What is the perfect font to use when developing HMI screens? Like many things in screen design, there isn't a one-size-fits-all answer.
In the above picture, there are 3 or 4 fonts that are obviously difficult to read, but the rest of the fonts are harder to differentiate. When evaluating font type for an application, it is important to understand two concepts: serifs and x-height.
Serif vs. Sans Serif Fonts
What is a serif anyway? Serifs are the fancy strokes that extend off letters. Serifs appear on both upper and lower case letters. Each font type will have a distinctive style that makes the family identifiable. Font styles that lack the strokes at the end of letters are referred to as sans serif.
Serif fonts should be avoided on HMI screens. Even on modern high resolution displays, small serif characters are harder to read than the equivalent sans serif characters because of their more complex shapes.
The x-height of a font is literally the height of the lower case 'x' in the font family. In the below picture, the green lines represent the x-height of the Arial font. X-height is essentially the difference between lower and upper case letters.
This height is especially important on HMI screens where screen real estate is limited. By selecting a font with a taller x-height, the text appears bigger even though it is the same point size. This provides more readability without taking up more screen real estate.
Of course, it is possible to go too far. In the below picture, 'h' and 'n' become harder to differentiate as the x-height increases.

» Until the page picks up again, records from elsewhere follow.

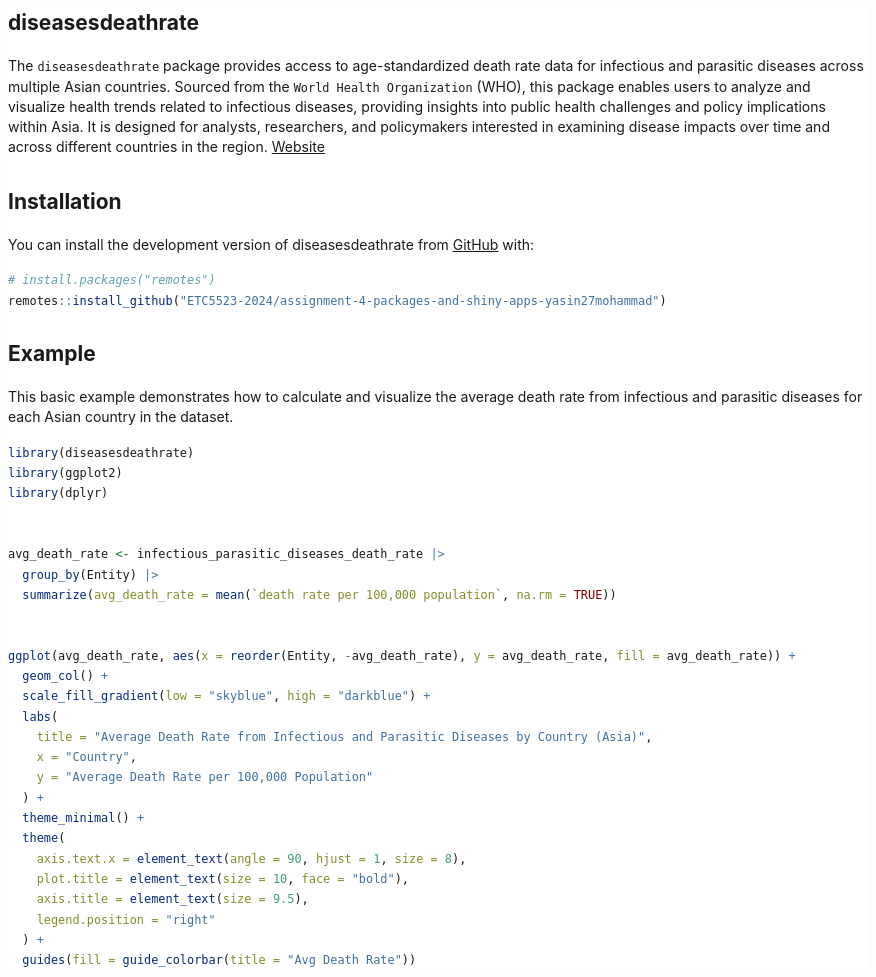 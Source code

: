 


## diseasesdeathrate




The `diseasesdeathrate` package provides access to age-standardized
death rate data for infectious and parasitic diseases across multiple
Asian countries. Sourced from the `World Health Organization` (WHO),
this package enables users to analyze and visualize health trends
related to infectious diseases, providing insights into public health
challenges and policy implications within Asia. It is designed for
analysts, researchers, and policymakers interested in examining disease
impacts over time and across different countries in the region.
[Website](https://etc5523-2024.github.io/assignment-4-packages-and-shiny-apps-yasin27mohammad/)

## Installation

You can install the development version of diseasesdeathrate from
[GitHub](https://github.com/) with:

``` r
# install.packages("remotes")
remotes::install_github("ETC5523-2024/assignment-4-packages-and-shiny-apps-yasin27mohammad")
```

## Example

This basic example demonstrates how to calculate and visualize the
average death rate from infectious and parasitic diseases for each Asian
country in the dataset.

``` r
library(diseasesdeathrate)
library(ggplot2)
library(dplyr)


avg_death_rate <- infectious_parasitic_diseases_death_rate |>
  group_by(Entity) |>
  summarize(avg_death_rate = mean(`death rate per 100,000 population`, na.rm = TRUE))


ggplot(avg_death_rate, aes(x = reorder(Entity, -avg_death_rate), y = avg_death_rate, fill = avg_death_rate)) +
  geom_col() +
  scale_fill_gradient(low = "skyblue", high = "darkblue") +
  labs(
    title = "Average Death Rate from Infectious and Parasitic Diseases by Country (Asia)",
    x = "Country",
    y = "Average Death Rate per 100,000 Population"
  ) +
  theme_minimal() +
  theme(
    axis.text.x = element_text(angle = 90, hjust = 1, size = 8),
    plot.title = element_text(size = 10, face = "bold"),
    axis.title = element_text(size = 9.5),
    legend.position = "right"
  ) +
  guides(fill = guide_colorbar(title = "Avg Death Rate"))
```
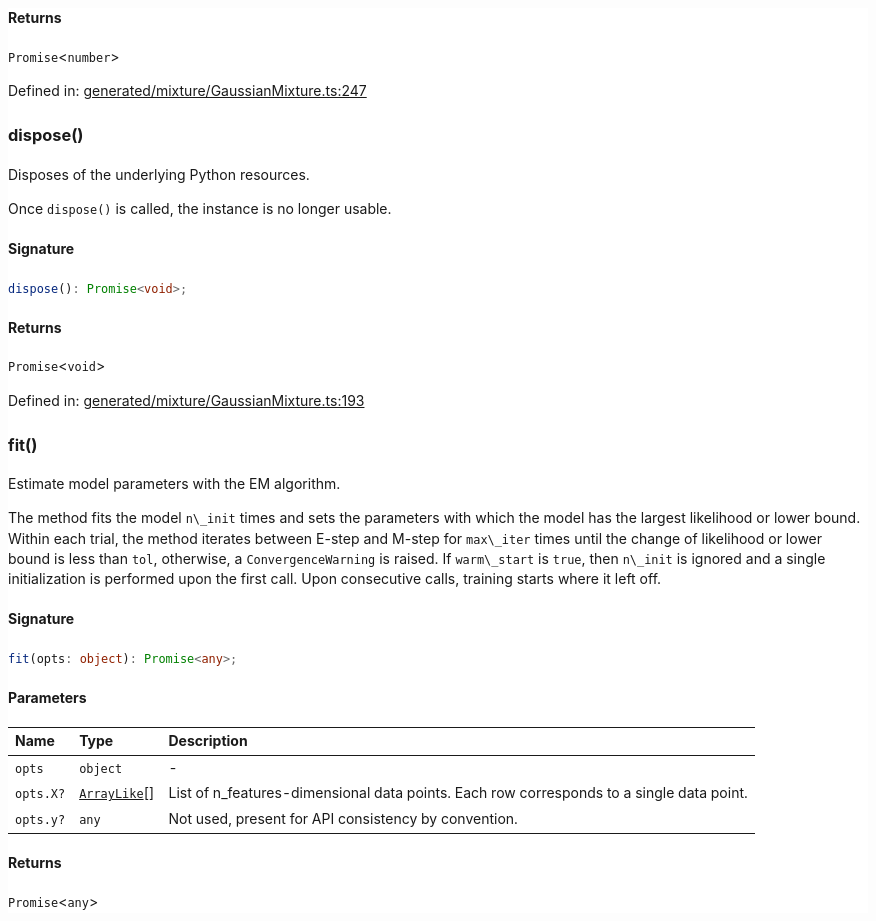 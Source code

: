 #### Returns

`Promise`\<`number`\>

Defined in:  [generated/mixture/GaussianMixture.ts:247](https://github.com/transitive-bullshit/scikit-learn-ts/blob/0466da7/packages/sklearn/src/generated/mixture/GaussianMixture.ts#L247)

### dispose()

Disposes of the underlying Python resources.

Once `dispose()` is called, the instance is no longer usable.

#### Signature

```ts
dispose(): Promise<void>;
```

#### Returns

`Promise`\<`void`\>

Defined in:  [generated/mixture/GaussianMixture.ts:193](https://github.com/transitive-bullshit/scikit-learn-ts/blob/0466da7/packages/sklearn/src/generated/mixture/GaussianMixture.ts#L193)

### fit()

Estimate model parameters with the EM algorithm.

The method fits the model `n\_init` times and sets the parameters with which the model has the largest likelihood or lower bound. Within each trial, the method iterates between E-step and M-step for `max\_iter` times until the change of likelihood or lower bound is less than `tol`, otherwise, a `ConvergenceWarning` is raised. If `warm\_start` is `true`, then `n\_init` is ignored and a single initialization is performed upon the first call. Upon consecutive calls, training starts where it left off.

#### Signature

```ts
fit(opts: object): Promise<any>;
```

#### Parameters

| Name | Type | Description |
| :------ | :------ | :------ |
| `opts` | `object` | - |
| `opts.X?` | [`ArrayLike`](../types/ArrayLike.md)[] | List of n\_features-dimensional data points. Each row corresponds to a single data point. |
| `opts.y?` | `any` | Not used, present for API consistency by convention. |

#### Returns

`Promise`\<`any`\>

In summary, x-height is an excellent font characteristic that when understood and used appropriately, can help text appear more clear in smaller spaces.
A Good Font: Arial
Arial is a sans serif font with a large x-height that was designed to be easily read on monitors. Arial is what I use on 95% of my screens. In the below example, Arial is the most crisp and easily read. This is especially apparent in the conveyor speed sections.
It is worth noting that Arial does have limitations. A major one being the lack of differentiation between the lower case 'L' and upper case 'i'. The number '1' can also be hard to differentiate. It is important to be aware of this when designing screens with the Arial font.
While it would be nice to say, "use the _________ font on all HMI screens", it is not realistic and therefore important to understand what makes fonts different. In many cases, Arial is a font that will work well. But, depending on screen real estate, font point size and text being written, the screen designer must make an educated decision.